Singkat cerita, setelah waktunya tiba, saya beranjak ke pesawat. Saya lihat label yang menempel di bagasi kabin, ternyata kursi saya ada di dekat jendela, bukan di lorong seperti yang saya minta. Meskipun sedikit kecewa, tapi karena boarding pass sudah tidak diubah lagi, saya menerima saja kenyataan ini. Sekali lagi, saya punya feeling tempat duduk saya sudah ada yang menempati. Benar ! ... Seorang bapak-bapak dengan wajah datar telah menduduki hak kursi saya.

"Bapak nomor berapa ?", tanya saya kepada bapak-bapak tadi.
"Saya di tengah, tapi saya sudah di sini, silakan ...", kata si bapak dengan wajah optimis sambil tangannya menyilakan saya duduk di posisi tengah yang seharusnya ia tempati.
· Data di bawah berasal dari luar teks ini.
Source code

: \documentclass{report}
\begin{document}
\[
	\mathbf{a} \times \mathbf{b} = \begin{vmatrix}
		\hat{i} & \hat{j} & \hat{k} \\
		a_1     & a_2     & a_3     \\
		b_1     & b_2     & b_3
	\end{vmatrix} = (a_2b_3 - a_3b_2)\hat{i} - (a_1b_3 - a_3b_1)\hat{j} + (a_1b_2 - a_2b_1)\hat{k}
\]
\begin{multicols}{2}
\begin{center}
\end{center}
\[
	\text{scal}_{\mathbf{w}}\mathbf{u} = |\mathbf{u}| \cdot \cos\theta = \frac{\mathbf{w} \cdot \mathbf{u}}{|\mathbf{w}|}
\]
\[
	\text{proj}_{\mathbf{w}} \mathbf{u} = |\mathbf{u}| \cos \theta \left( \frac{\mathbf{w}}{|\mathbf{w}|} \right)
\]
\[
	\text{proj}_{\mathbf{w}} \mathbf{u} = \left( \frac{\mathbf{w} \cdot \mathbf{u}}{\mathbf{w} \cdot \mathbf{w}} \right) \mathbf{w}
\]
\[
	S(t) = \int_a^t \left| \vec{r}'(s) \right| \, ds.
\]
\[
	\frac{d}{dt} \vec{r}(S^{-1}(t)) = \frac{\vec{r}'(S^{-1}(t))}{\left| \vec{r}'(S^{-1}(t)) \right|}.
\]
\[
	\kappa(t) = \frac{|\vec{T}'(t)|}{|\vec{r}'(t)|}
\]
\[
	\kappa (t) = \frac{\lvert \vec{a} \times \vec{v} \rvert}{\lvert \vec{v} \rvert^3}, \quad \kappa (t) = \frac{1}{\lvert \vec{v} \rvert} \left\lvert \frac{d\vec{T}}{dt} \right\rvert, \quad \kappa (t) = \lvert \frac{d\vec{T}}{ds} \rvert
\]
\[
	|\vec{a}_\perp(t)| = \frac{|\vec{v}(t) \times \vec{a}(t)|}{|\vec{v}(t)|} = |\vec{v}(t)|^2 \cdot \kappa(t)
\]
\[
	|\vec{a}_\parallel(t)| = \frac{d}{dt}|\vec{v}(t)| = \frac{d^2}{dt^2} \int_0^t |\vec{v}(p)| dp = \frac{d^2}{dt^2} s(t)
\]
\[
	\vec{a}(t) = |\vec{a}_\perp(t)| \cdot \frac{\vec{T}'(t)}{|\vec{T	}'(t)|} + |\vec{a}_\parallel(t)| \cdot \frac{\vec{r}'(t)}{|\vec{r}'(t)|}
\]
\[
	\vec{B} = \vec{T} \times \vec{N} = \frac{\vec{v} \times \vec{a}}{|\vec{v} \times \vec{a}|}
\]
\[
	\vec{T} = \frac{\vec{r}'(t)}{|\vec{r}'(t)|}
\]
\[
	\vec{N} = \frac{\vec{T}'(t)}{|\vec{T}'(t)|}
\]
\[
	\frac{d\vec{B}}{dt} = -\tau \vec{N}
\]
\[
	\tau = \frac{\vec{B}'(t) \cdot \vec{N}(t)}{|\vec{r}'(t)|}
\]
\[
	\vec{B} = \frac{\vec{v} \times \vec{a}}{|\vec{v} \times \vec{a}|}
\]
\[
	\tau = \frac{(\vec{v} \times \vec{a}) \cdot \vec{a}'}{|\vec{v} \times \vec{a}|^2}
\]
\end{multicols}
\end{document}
Melihat adanya pelanggaran hak, amarah saya muncul. Bukannya minta izin, malah ngatur saya, begitu pikir saya. Persis seperti saya marah melihat mobil pribadi nyelonong di jalur busway dan menghalangi hak penumpang bus TransJakarta untuk cepat. Tapi kali itu ada mekanisme bawah sadar saya yang bekerja cepat memprogram saya untuk diam dan memasang wajah tidak senang saja. Hal ini karena posisi duduk pinggir jendela ataupun tengah sama-sama posisi yang tidak saya kehendaki semula. Lain halnya kalau yang direbut adalah kursi di pinggir lorong sebagaimana yang saya minta, maka saya mungkin lebih fight. Bagi bapak ini, menempati tempat saya bukanlah sesuatu yang 'masalah besar', bahkan mungkin tidak dia anggap salah. Saya bertekad, kalau bapak-bapak itu 'sok akrab', saya memutuskan akan tidak terlalu 'pacing'.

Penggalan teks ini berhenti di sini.